There are often the moments where I question the next step, wishing I could let someone else make my next move.  The unknown often challenges me to forget the grace and satisfaction that has become the theme of who I am. But another great benefit of that grace is the ability to look back and gain perspective on the grandness of this adventure of life. The decision at hand then comes to life and the endless opportunities to inspire and create and fall more in love with my own story become vivid and spectacular.

I think planning is good.  I also think that there are times to throw the map out the window, to allow the adventure to ensue in a way you can’t really control. Your suppositions are unarmed in a world of adventure, where your expectations collide with something you never could have planned.  Those moments we so intimately acquaint ourselves with the unknown are the fabric of stories we will share with future generations, inspiring them to pursue the adventure and challenge conventional wisdom.

Don’t get me wrong, I think that the lack of planning will surely lead to lost time, but the lack of the spontaneity and risk will take every bit of flavor and joy out of that time.  Lack of risk will make your story lame.

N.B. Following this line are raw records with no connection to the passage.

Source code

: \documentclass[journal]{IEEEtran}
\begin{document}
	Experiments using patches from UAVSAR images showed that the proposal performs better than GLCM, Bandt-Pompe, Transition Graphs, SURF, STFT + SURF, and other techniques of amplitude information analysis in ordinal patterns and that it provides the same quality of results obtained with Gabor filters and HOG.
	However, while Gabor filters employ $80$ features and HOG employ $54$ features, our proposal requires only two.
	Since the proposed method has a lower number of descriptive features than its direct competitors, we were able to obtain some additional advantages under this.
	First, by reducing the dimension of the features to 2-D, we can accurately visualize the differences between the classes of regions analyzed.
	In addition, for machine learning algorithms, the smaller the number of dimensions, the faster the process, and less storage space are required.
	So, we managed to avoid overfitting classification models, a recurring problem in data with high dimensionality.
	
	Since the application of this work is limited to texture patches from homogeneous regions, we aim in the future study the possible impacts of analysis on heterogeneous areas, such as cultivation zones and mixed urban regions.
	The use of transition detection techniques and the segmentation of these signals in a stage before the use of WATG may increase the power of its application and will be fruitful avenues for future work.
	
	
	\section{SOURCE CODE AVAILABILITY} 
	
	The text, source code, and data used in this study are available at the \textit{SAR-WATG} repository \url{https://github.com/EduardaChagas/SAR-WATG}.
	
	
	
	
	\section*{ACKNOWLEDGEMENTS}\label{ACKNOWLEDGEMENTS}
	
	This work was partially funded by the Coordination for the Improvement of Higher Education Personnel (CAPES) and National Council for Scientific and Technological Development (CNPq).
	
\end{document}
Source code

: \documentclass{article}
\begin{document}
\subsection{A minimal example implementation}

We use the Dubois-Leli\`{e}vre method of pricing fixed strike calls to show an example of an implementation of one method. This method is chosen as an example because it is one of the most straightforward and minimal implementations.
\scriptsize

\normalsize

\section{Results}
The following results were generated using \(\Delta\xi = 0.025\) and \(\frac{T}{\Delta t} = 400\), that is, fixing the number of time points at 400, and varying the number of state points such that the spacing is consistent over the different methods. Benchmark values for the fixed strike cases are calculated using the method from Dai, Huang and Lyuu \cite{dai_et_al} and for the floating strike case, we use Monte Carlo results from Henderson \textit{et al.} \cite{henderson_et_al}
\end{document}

Today, reflecting on all the good times, the current adventure became all the more captivating.  I’m still up here in Alaska, trying to forge a plan. I took the semester off just to get away and gain a little perspective, I suppose, and coming up here without a plan has surely made it interesting.  I’ve had a lot of free time to read and think, to enjoy the good company of strangers and to embrace the beauty of this strange land.  I’ve started messing with a mandolin and spent some time laying out turns on the local mountain. The time to reflect had given me a boost of motivation to live the moment well and take no opportunity for granted, times a wasting!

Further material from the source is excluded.